Mitochondrial DNA segregation in the developing embryo.

Mitochondrial (mt)DNA is strictly maternally inherited in mammals; new mutations thus segregate along maternal lineages without the benefit of homologous recombination with mtDNA of paternal origin. Despite the high mtDNA copy number (approximately 100000 or more) in mature oocytes, and despite the relatively small number of cell divisions during oogenesis, mtDNA sequence variants segregate rapidly between generations. This paradoxical behaviour has been ascribed to the presence of a mtDNA 'bottleneck' in oogenesis or early embryogenesis. The nature and size of this bottleneck have been the subject of much controversy. This review argues that segregation of mtDNA sequence variants in the female germline occurs primarily during mitosis in the oocyte precursor population. Segregation is rapid because the precursor cells (primordial germ cells and oogonia) contain a relatively small number of mtDNA templates (the bottleneck) and because the replication of mtDNA is under relaxed control.
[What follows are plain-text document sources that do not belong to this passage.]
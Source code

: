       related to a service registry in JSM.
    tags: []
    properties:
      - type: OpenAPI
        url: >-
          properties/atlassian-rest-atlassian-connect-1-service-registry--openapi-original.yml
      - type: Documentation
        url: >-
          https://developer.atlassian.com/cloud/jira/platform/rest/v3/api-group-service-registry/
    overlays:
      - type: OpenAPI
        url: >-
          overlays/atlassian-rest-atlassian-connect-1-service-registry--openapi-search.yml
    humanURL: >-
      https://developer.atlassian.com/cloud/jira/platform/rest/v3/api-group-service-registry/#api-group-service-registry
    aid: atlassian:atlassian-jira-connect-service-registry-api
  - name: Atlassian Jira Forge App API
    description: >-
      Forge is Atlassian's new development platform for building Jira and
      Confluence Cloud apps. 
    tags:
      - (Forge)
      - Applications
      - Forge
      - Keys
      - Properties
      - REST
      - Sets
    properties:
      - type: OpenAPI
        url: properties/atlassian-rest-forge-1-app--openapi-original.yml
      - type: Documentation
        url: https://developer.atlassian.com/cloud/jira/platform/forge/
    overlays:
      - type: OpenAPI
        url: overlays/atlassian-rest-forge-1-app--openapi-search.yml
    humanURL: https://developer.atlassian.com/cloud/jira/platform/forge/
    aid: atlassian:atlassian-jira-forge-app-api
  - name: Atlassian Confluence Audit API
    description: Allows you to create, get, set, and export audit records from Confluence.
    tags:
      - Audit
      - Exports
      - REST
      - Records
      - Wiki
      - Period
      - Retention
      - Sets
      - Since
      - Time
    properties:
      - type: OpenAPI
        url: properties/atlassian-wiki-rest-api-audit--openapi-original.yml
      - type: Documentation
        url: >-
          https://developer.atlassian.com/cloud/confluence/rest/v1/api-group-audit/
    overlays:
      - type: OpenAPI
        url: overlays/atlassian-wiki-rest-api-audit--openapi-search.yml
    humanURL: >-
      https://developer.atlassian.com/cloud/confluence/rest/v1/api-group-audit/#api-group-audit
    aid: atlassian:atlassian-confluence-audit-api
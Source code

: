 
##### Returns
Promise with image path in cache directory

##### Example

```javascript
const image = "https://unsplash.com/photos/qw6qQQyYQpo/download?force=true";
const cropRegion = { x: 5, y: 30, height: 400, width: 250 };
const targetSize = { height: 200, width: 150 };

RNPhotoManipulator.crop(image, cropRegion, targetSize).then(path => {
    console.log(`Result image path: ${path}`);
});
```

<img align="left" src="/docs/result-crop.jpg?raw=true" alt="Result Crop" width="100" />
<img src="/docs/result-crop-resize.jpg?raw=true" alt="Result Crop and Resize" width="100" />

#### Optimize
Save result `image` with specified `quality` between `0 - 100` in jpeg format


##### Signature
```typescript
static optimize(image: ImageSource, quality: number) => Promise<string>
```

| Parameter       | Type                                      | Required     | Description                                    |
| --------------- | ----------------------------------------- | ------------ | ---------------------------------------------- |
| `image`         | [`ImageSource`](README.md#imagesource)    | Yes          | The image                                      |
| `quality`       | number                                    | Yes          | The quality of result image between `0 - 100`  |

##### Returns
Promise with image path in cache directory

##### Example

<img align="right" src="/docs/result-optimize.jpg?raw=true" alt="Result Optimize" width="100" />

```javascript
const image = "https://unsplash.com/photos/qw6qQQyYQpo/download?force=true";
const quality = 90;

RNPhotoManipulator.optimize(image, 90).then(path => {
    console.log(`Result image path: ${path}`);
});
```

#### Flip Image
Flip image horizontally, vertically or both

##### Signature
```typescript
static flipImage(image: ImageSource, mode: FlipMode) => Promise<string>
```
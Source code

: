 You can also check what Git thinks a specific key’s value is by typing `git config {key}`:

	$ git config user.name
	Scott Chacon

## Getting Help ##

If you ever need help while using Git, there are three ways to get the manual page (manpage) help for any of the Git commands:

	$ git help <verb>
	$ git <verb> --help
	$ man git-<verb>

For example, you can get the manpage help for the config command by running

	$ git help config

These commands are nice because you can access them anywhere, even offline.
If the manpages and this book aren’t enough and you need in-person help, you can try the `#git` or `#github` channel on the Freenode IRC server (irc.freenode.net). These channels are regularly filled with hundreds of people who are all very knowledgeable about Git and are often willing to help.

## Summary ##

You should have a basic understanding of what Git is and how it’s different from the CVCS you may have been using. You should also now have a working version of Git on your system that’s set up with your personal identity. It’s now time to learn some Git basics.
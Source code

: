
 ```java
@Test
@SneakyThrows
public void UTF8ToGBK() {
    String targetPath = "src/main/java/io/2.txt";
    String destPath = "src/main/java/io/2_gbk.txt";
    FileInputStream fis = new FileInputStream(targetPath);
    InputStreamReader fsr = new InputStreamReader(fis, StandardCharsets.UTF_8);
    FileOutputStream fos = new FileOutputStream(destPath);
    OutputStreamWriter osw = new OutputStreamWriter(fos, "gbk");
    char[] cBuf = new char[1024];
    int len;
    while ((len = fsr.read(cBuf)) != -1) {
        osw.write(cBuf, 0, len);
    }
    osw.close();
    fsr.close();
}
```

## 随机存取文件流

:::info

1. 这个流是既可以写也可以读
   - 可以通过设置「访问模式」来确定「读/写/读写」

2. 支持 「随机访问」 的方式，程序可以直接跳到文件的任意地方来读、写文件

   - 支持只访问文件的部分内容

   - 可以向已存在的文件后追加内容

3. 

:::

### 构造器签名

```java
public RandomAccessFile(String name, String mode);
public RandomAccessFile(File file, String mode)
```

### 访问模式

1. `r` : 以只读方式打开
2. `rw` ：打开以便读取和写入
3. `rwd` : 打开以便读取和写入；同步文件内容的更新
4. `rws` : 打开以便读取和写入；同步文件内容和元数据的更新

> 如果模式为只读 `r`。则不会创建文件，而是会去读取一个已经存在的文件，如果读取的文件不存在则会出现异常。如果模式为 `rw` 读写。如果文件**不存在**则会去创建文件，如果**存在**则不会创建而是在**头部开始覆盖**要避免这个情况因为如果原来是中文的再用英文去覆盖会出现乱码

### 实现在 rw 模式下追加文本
For the most part, the process appears similar in mice segregating polymorphic sequence variants and in human pedigrees segregating pathogenic point mutations. In particular, there is no evidence for selection against high levels of pathogenic mtDNA point mutations in oogenesis, in early embryonic development, or in fetal development, thus suggesting that efficient respiratory chain function is not critical until post-natal life. These results have important practical implications for clinical genetics.